Information provided START
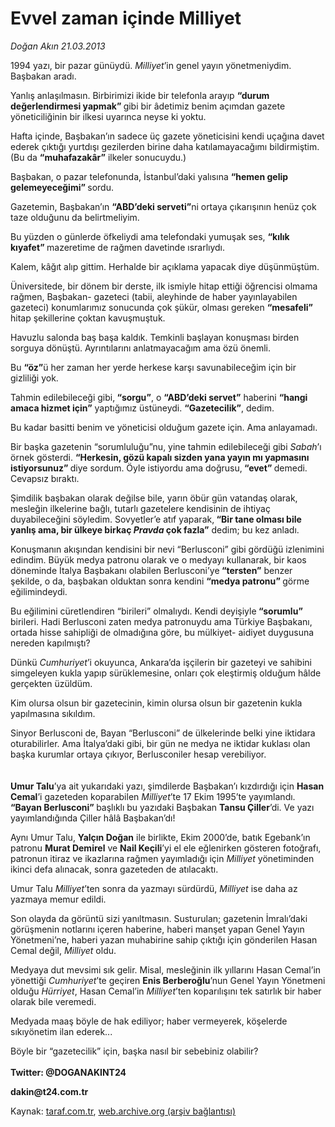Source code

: # Evvel zaman içinde Milliyet

*Doğan Akın 21.03.2013*

<div class="yazi"><p>1994 yazı, bir pazar günüydü. <i>Milliyet</i>’in genel yayın yönetmeniydim. Başbakan aradı.</p>
<p>Yanlış anlaşılmasın. Birbirimizi ikide bir telefonla arayıp <b>“durum değerlendirmesi yapmak” </b>gibi bir âdetimiz benim açımdan gazete yöneticiliğinin bir ilkesi uyarınca neyse ki yoktu.</p>
<p>Hafta içinde, Başbakan’ın sadece üç gazete yöneticisini kendi uçağına davet ederek çıktığı yurtdışı gezilerden birine daha katılamayacağımı bildirmiştim. (Bu da <b>“muhafazakâr”</b> ilkeler sonucuydu.)</p>
<p>Başbakan, o pazar telefonunda, İstanbul’daki yalısına <b>“hemen gelip gelemeyeceğimi” </b>sordu.</p>
<p>Gazetemin, Başbakan’ın <b>“ABD’deki serveti”</b>ni ortaya çıkarışının henüz çok taze olduğunu da belirtmeliyim. </p>
<p>Bu yüzden o günlerde öfkeliydi ama telefondaki yumuşak ses, <b>“kılık kıyafet” </b>mazeretime de rağmen davetinde ısrarlıydı. </p>
<p>Kalem, kâğıt alıp gittim. Herhalde bir açıklama yapacak diye düşünmüştüm.</p>
<p>Üniversitede, bir dönem bir derste, ilk ismiyle hitap ettiği öğrencisi olmama rağmen, Başbakan- gazeteci (tabii, aleyhinde de haber yayınlayabilen gazeteci) konumlarımız sonucunda çok şükür, olması gereken <b>“mesafeli” </b>hitap şekillerine çoktan kavuşmuştuk.</p>
<p>Havuzlu salonda baş başa kaldık. Temkinli başlayan konuşması birden sorguya dönüştü. Ayrıntılarını anlatmayacağım ama özü önemli.</p>
<p>Bu <b>“öz”</b>ü her zaman her yerde herkese karşı savunabileceğim için bir gizliliği yok.</p>
<p>Tahmin edilebileceği gibi,<b> “sorgu”</b>, o <b>“ABD’deki servet”</b> haberini <b>“hangi amaca hizmet için”</b> yaptığımız üstüneydi. <b>“Gazetecilik”</b>, dedim.</p>
<p>Bu kadar basitti benim ve yöneticisi olduğum gazete için. Ama anlayamadı.</p>
<p>Bir başka gazetenin “sorumluluğu”nu, yine tahmin edilebileceği gibi <i>Sabah</i>’ı örnek gösterdi. <b>“Herkesin, gözü kapalı sizden yana yayın mı yapmasını istiyorsunuz” </b>diye sordum. Öyle istiyordu ama doğrusu,<b> “evet” </b>demedi. Cevapsız bıraktı.</p>
<p>Şimdilik başbakan olarak değilse bile, yarın öbür gün vatandaş olarak, mesleğin ilkelerine bağlı, tutarlı gazetelere kendisinin de ihtiyaç duyabileceğini söyledim. Sovyetler’e atıf yaparak,<b> “Bir tane olması bile yanlış ama, bir ülkeye birkaç <i>Pravda</i> çok fazla”</b> dedim; bu kez anladı.</p>
<p>Konuşmanın akışından kendisini bir nevi “Berlusconi” gibi gördüğü izlenimini edindim. Büyük medya patronu olarak ve o medyayı kullanarak, bir kaos döneminde İtalya Başbakanı olabilen Berlusconi’ye<b> “tersten”</b> benzer şekilde, o da, başbakan olduktan sonra kendini <b>“medya patronu” </b>görme eğilimindeydi.</p>
<p>Bu eğilimini cüretlendiren “birileri” olmalıydı. Kendi deyişiyle<b> “sorumlu”</b> birileri. Hadi Berlusconi zaten medya patronuydu ama Türkiye Başbakanı, ortada hisse sahipliği de olmadığına göre, bu mülkiyet- aidiyet duygusuna nereden kapılmıştı?</p>
<p>Dünkü <i>Cumhuriyet</i>’i okuyunca, Ankara’da işçilerin bir gazeteyi ve sahibini simgeleyen kukla yapıp sürüklemesine, onları çok eleştirmiş olduğum hâlde gerçekten üzüldüm.</p>
<p>Kim olursa olsun bir gazetecinin, kimin olursa olsun bir gazetenin kukla yapılmasına sıkıldım.</p>
<p>Sinyor Berlusconi de, Bayan “Berlusconi” de ülkelerinde belki yine iktidara oturabilirler. Ama İtalya’daki gibi, bir gün ne medya ne iktidar kuklası olan başka kurumlar ortaya çıkıyor, Berlusconiler hesap verebiliyor.<br/><br/><br/><b>Umur Talu</b>’ya ait yukarıdaki yazı, şimdilerde Başbakan’ı kızdırdığı için <b>Hasan Cemal</b>’i gazeteden koparabilen <i>Milliyet</i>’te 17 Ekim 1995’te yayımlandı. <b>“Bayan Berlusconi” </b>başlıklı bu yazıdaki Başbakan <b>Tansu Çiller</b>’di. Ve yazı yayımlandığında Çiller hâlâ Başbakan’dı!</p>
<p>Aynı Umur Talu, <b>Yalçın Doğan</b> ile birlikte, Ekim 2000’de, batık Egebank’ın patronu <b>Murat Demirel</b> ve <b>Nail Keçili</b>’yi el ele eğlenirken gösteren fotoğrafı, patronun itiraz ve ikazlarına rağmen yayımladığı için <i>Milliyet</i> yönetiminden ikinci defa alınacak, sonra gazeteden de atılacaktı. </p>
<p>Umur Talu <i>Milliyet</i>’ten sonra da yazmayı sürdürdü, <i>Milliyet</i> ise daha az yazmaya memur edildi.</p>
<p>Son olayda da görüntü sizi yanıltmasın. Susturulan; gazetenin İmralı’daki görüşmenin notlarını içeren haberine, haberi manşet yapan Genel Yayın Yönetmeni’ne, haberi yazan muhabirine sahip çıktığı için gönderilen Hasan Cemal değil, <i>Milliyet</i> oldu. </p>
<p>Medyaya dut mevsimi sık gelir. Misal, mesleğinin ilk yıllarını Hasan Cemal’in yönettiği <i>Cumhuriyet</i>’te geçiren <b>Enis Berberoğlu</b>’nun Genel Yayın Yönetmeni olduğu <i>Hürriyet</i>, Hasan Cemal’in <i>Milliyet</i>’ten koparılışını tek satırlık bir haber olarak bile veremedi. </p>
<p>Medyada maaş böyle de hak ediliyor; haber vermeyerek, köşelerde sıkıyönetim ilan ederek...</p>
<p>Böyle bir “gazetecilik” için, başka nasıl bir sebebiniz olabilir?<br/><br/><b>Twitter: @DOGANAKINT24</b></p>
<p><b>dakin@t24.com.tr</b></p>
</div>

Kaynak: [taraf.com.tr](http://www.taraf.com.tr/dogan-akin/makale-evvel-zaman-icinde-milliyet.htm), [web.archive.org (arşiv bağlantısı)](http://web.archive.org/web/20131231102554/http://www.taraf.com.tr/dogan-akin/makale-evvel-zaman-icinde-milliyet.htm)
Information provided END
Aim of the exercise: When the line with "da belirtmeliyim. </p>" is reached in the data above, begin copying, and stop after the line with "<p>Kalem, kâğıt alıp"; copy each line exactly, both ends included.

Written answer:
<p>Gazetemin, Başbakan’ın <b>“ABD’deki serveti”</b>ni ortaya çıkarışının henüz çok taze olduğunu da belirtmeliyim. </p>
<p>Bu yüzden o günlerde öfkeliydi ama telefondaki yumuşak ses, <b>“kılık kıyafet” </b>mazeretime de rağmen davetinde ısrarlıydı. </p>
<p>Kalem, kâğıt alıp gittim. Herhalde bir açıklama yapacak diye düşünmüştüm.</p>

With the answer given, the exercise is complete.